__WHAT IS EXPECTED__
For the data below, report how many lines include the word "define", and write nothing else.

__Collected data entries__
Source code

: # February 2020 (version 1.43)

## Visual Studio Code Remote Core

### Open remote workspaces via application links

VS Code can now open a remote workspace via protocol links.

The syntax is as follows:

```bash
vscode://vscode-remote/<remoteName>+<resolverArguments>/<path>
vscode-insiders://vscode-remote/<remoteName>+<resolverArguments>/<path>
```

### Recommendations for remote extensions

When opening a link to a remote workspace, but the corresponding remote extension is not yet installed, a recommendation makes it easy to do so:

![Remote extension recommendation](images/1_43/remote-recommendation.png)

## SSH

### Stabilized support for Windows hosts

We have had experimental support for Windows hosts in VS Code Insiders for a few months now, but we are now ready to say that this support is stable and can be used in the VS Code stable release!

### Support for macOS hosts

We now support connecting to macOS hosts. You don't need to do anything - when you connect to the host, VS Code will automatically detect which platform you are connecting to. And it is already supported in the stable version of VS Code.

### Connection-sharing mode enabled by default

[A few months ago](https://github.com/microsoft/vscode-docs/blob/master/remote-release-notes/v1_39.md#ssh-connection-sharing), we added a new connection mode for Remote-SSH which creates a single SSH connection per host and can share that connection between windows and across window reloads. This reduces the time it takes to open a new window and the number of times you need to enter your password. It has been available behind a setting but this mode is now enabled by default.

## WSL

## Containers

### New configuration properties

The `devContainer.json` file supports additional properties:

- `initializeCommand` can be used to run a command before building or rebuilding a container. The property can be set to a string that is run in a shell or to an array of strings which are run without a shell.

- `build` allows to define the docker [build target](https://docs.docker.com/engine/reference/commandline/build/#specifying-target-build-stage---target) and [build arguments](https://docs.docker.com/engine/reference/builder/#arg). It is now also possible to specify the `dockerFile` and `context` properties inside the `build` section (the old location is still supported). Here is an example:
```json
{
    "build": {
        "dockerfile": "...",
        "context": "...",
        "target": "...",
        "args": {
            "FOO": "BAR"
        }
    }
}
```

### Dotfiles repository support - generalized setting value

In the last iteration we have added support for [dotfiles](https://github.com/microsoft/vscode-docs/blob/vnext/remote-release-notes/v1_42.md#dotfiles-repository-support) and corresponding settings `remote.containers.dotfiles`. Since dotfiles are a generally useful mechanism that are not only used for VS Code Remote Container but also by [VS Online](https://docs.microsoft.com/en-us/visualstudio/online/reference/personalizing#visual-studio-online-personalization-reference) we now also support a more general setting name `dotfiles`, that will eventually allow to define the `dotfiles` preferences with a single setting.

__EXERCISE ANSWER__
2